Tokoh seni, I Made Wardana, turut andil melestarikan kesenian Genggong. (IDN Times/Yuko Utami)
Tahun 1930-an, kesenian Genggong di Denpasar kembali hidup berkat I Ketut Regen dengan nama panggung Qakdanjur atau Kakek Danjur. Namun, seiring waktu kesenian Genggong perlahan meredup. Sehingga pada 2019, muncul inisiatif untuk menghidupkan kembali kesenian Genggong dalam agenda seni Pesta Kesenian Bali (PKB). Kala itu, tokoh seni I Made Wardana dan anggota Sanggar Qak Danjur menampilkan beberapa materi.
Pertama, mereka melakukan rekonstruksi dengan cara menampilkan kembali gending kuno dan asli. Gending atau lagu kuno tersebut berjudul Capung Gantung, Pusuh Kadut, Bungkak Sari, Dongkang Menek Biu, Kidange Nongklang Crucuke Punyah, dan Langsing Tuban.
Kedua, proses rekoneksi yaitu mengaitkan kembali Genggong dengan instrumen musik tradisional Bali atau geguntangan berupa suling, kendang, cengceng, gong pulu.

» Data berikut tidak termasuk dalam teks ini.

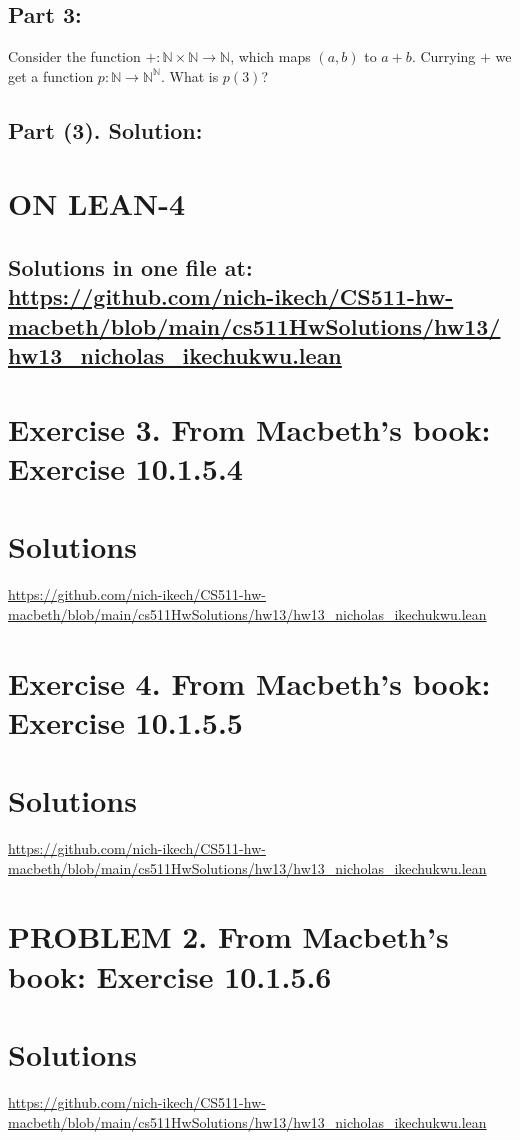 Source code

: \documentclass{article}
\begin{document}
 \newpage


 \subsection*{Part 3:  } 
 Consider the function $+ : \mathbb{N} \times \mathbb{N} \to \mathbb{N}$, which maps $(a,b)$ to $a + b$. Currying $+$ we get a function $p : \mathbb{N} \to \mathbb{N}^{\mathbb{N}}$. What is $p(3)$?
  \subsection*{Part (3). Solution:}


 



\newpage



\section*{ON LEAN-4}
\subsection*{Solutions in one file at: 
\url{https://github.com/nich-ikech/CS511-hw-macbeth/blob/main/cs511HwSolutions/hw13/hw13_nicholas_ikechukwu.lean}}
 
\newpage
\section*{Exercise 3. From Macbeth’s book: Exercise 10.1.5.4 }
\section*{Solutions}
\url{https://github.com/nich-ikech/CS511-hw-macbeth/blob/main/cs511HwSolutions/hw13/hw13_nicholas_ikechukwu.lean}



\newpage

\section*{Exercise 4. From Macbeth’s book: Exercise 10.1.5.5 }
\section*{Solutions}
\url{https://github.com/nich-ikech/CS511-hw-macbeth/blob/main/cs511HwSolutions/hw13/hw13_nicholas_ikechukwu.lean}

\newpage


\section*{PROBLEM 2. From Macbeth’s book: Exercise 10.1.5.6}
\section*{Solutions}

\url{https://github.com/nich-ikech/CS511-hw-macbeth/blob/main/cs511HwSolutions/hw13/hw13_nicholas_ikechukwu.lean}
\end{document}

Pada tahun 2015 di Paris dan 2009 di Beldia, Genggong berpadu dengan alat musik biola dan celo untuk menawarkan nuansa variatif serta modern pada lagu Kedis Ngindang.
Ketiga, proses re-inovasi dengan membuat sebuah fragmen tari komedi berjudul Ampuang Angin yang diiringi dengan Genggong dan Gamut (Gamelan Mulut). Fragmentari komedi ini mengisahkan sebuah cerita perjalanan budaya empat orang bersaudara yang bernama Iciaaattt, Iciuuuttt, Icueeettt, dan Nicuiiittt menuju negeri seberang.